La Secte ce n’est bien sûr pas une vraie secte (qui demanderait un engagement à vie) mais quand-même il faut jouer le jeu dans cette histoire car c’est une proposition sérieuse qui n’est ni ironique ni parodique. Le mot Secte est un mot qui résonne à nos oreilles de manière plutôt péjorative… Mais c’est aussi un mot qui fait écho à un désir secret pour beaucoup de gens, alors je propose qu’on fasse l’effort d’entendre ce mot autrement… J’assume le côté provocateur du titre mais il faut prendre le mot « Secte » au premier degrés de son étymologie qui est double et qui veut dire à la fois couper et suivre.
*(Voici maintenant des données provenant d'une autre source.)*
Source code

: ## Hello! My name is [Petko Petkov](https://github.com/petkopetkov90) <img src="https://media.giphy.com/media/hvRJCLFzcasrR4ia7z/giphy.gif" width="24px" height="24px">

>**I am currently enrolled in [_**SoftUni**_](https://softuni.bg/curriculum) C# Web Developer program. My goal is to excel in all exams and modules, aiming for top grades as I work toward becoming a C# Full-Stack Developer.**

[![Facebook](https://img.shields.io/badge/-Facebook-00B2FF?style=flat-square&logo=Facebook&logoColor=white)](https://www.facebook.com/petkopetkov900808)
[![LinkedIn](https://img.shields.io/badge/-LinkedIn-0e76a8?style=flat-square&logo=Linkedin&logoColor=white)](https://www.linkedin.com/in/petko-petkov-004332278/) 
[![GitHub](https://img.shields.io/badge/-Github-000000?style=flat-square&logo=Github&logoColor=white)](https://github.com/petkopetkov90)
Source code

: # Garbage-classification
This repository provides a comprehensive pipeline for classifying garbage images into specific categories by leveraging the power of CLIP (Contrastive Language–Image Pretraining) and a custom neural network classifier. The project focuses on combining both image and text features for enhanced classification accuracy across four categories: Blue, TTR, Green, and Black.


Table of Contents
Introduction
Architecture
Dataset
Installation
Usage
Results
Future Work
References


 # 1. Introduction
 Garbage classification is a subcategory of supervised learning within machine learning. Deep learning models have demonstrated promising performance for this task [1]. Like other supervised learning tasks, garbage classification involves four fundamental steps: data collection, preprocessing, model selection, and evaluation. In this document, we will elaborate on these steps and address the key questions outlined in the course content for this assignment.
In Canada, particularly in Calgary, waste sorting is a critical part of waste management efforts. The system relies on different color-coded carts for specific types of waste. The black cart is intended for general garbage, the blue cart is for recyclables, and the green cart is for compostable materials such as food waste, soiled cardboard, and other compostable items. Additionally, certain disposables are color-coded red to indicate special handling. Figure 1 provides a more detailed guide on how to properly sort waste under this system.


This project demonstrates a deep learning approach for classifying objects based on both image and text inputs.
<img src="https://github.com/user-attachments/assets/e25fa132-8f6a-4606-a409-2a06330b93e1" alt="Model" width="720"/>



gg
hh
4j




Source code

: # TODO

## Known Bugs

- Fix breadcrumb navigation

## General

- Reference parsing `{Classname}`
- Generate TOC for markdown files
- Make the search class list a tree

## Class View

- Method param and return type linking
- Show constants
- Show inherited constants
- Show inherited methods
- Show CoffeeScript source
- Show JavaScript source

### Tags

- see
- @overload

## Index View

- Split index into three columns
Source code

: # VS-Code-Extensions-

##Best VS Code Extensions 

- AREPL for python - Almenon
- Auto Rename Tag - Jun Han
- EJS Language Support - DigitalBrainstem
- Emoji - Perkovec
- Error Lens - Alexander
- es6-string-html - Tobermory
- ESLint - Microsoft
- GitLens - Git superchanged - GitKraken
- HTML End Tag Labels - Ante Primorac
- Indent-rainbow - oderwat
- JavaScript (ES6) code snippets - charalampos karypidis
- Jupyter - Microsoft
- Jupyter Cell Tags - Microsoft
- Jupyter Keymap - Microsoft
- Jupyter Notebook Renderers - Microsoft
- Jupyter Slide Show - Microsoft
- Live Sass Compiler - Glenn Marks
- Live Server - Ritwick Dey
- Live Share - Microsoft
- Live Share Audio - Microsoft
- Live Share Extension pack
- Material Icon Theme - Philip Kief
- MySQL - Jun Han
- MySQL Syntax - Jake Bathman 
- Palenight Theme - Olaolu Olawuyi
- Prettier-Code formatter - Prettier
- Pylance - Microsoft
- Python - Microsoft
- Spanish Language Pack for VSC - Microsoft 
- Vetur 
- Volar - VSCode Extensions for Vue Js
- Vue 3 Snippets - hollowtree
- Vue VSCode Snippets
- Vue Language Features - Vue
Le désir secret de la secte, c’est celui du retranchement… C’est cette part de nous-même qui a un jour rêvée de tout quitter pour partir vivre ailleurs, hors du monde hors du temps…

Mais ici il ne s’agit pas d’une séparation pour quitter le monde, mais pour se montrer à lui !

La Secte c’est aussi accepter de suivre les autres, ne plus être responsable, se laisser guider, se laisser porter par le mouvement… Oublier son bon-vouloir personnel, oublier le temps qui passe, le monde extérieur, et s’abandonner à vivre ce moment d’éternité partagée…

Cette communauté occasionnelle est une communauté de solitudes. Dans La Secte, nous sommes tous seul ensemble…

Laurent de Richemond - 25 avril 2019

« Il a existé dans l'histoire du monde deux arts (la peinture, la sculpture) qui ont tenté de synthétiser l'expérience humaine au moyen de représentations figées ; de mouvements arrêtés. Ils se sont développés pendant plusieurs millénaires; ils ont eu la possibilité de produire des oeuvres achevées dans le sens de leur ambition la plus secrète : arrêter le temps.

Pris dans son ensemble, le monde fonctionne dans un silence terrible ; il exprime son essence par la forme et le mouvement. Notre esprit cherche sa voie dans le monde - d'où cette sensation quasi hypnotique qui nous envahit devant une forme fixe engendrée par un mouvement perpétuel, telles les ondulations stationnaires à la surface d'une mare.

Nous devenons pure perception ; le monde apparaît dans son immanence. Nous sommes très heureux, d'un bonheur bizarre. »

Michel Houellebecq - Le Regard Perdu (éloge du cinéma muet)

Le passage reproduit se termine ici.